- _Exercise brief_
All that is wanted is an exact copy of the lines below, starting at the one that contains "выполнять мои персонажи?" and running to the end.

(Provided data Opens)

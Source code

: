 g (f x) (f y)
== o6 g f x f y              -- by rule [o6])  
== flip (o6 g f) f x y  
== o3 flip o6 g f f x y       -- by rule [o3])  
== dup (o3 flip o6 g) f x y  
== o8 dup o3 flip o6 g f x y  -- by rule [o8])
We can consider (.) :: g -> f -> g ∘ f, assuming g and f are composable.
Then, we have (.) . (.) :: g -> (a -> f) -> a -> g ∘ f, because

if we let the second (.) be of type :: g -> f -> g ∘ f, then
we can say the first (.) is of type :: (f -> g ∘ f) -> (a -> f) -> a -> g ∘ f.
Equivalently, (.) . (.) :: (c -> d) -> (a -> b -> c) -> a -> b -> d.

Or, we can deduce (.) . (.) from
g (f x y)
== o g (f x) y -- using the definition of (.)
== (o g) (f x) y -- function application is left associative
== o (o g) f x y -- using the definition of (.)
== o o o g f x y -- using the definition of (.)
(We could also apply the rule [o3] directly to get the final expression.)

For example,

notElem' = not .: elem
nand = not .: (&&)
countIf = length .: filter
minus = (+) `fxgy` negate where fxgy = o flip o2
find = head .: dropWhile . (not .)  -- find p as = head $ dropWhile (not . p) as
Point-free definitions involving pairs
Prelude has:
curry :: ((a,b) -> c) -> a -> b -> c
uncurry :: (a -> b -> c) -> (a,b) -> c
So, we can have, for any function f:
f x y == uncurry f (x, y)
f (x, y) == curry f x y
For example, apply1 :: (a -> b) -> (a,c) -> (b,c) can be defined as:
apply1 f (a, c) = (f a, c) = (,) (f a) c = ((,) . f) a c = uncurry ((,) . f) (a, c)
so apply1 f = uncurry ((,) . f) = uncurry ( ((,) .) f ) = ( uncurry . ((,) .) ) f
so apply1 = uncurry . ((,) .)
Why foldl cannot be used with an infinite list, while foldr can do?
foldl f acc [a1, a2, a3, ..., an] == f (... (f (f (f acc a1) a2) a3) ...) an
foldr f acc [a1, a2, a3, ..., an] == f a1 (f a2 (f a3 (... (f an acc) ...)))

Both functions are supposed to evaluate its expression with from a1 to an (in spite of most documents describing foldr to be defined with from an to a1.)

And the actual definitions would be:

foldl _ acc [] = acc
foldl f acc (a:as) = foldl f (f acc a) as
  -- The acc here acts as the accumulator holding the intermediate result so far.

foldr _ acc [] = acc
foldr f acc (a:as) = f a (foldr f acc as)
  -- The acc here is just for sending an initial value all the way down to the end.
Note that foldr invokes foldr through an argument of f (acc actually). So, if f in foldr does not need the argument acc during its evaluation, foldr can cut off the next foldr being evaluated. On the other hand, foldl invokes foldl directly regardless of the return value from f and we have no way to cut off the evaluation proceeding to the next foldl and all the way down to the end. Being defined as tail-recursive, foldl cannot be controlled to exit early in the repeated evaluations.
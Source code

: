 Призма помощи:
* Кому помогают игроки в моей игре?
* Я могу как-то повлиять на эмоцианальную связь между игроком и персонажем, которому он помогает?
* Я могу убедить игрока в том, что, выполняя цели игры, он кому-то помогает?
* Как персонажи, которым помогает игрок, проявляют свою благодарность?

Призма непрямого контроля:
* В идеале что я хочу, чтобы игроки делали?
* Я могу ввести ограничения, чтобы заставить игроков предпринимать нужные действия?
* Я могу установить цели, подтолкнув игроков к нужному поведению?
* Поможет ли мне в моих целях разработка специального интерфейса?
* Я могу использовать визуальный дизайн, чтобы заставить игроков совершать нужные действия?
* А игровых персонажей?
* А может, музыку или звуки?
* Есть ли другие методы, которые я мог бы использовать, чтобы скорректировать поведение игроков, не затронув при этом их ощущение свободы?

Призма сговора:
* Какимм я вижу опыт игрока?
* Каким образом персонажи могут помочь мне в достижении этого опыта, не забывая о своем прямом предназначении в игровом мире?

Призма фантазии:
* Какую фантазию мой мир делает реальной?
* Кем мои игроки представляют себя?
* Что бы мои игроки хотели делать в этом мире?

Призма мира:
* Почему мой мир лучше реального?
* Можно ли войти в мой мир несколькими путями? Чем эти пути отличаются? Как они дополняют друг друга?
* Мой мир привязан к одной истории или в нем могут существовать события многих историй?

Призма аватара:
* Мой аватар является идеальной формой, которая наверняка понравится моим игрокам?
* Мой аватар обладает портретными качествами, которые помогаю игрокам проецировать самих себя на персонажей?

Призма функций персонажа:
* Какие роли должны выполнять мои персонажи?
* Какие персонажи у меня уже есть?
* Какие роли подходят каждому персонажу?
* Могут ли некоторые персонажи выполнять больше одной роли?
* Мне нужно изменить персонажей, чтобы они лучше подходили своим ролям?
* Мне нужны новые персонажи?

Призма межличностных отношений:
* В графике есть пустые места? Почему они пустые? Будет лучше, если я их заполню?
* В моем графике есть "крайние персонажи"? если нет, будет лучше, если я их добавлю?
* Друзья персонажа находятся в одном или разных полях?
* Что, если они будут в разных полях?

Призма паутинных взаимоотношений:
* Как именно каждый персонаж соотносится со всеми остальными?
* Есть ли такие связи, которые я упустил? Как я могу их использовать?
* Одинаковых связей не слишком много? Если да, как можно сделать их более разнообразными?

(Provided data Closes)

- _Exercise solution_
* Какие роли должны выполнять мои персонажи?
* Какие персонажи у меня уже есть?
* Какие роли подходят каждому персонажу?
* Могут ли некоторые персонажи выполнять больше одной роли?
* Мне нужно изменить персонажей, чтобы они лучше подходили своим ролям?
* Мне нужны новые персонажи?

Призма межличностных отношений:
* В графике есть пустые места? Почему они пустые? Будет лучше, если я их заполню?
* В моем графике есть "крайние персонажи"? если нет, будет лучше, если я их добавлю?
* Друзья персонажа находятся в одном или разных полях?
* Что, если они будут в разных полях?

Призма паутинных взаимоотношений:
* Как именно каждый персонаж соотносится со всеми остальными?
* Есть ли такие связи, которые я упустил? Как я могу их использовать?
* Одинаковых связей не слишком много? Если да, как можно сделать их более разнообразными?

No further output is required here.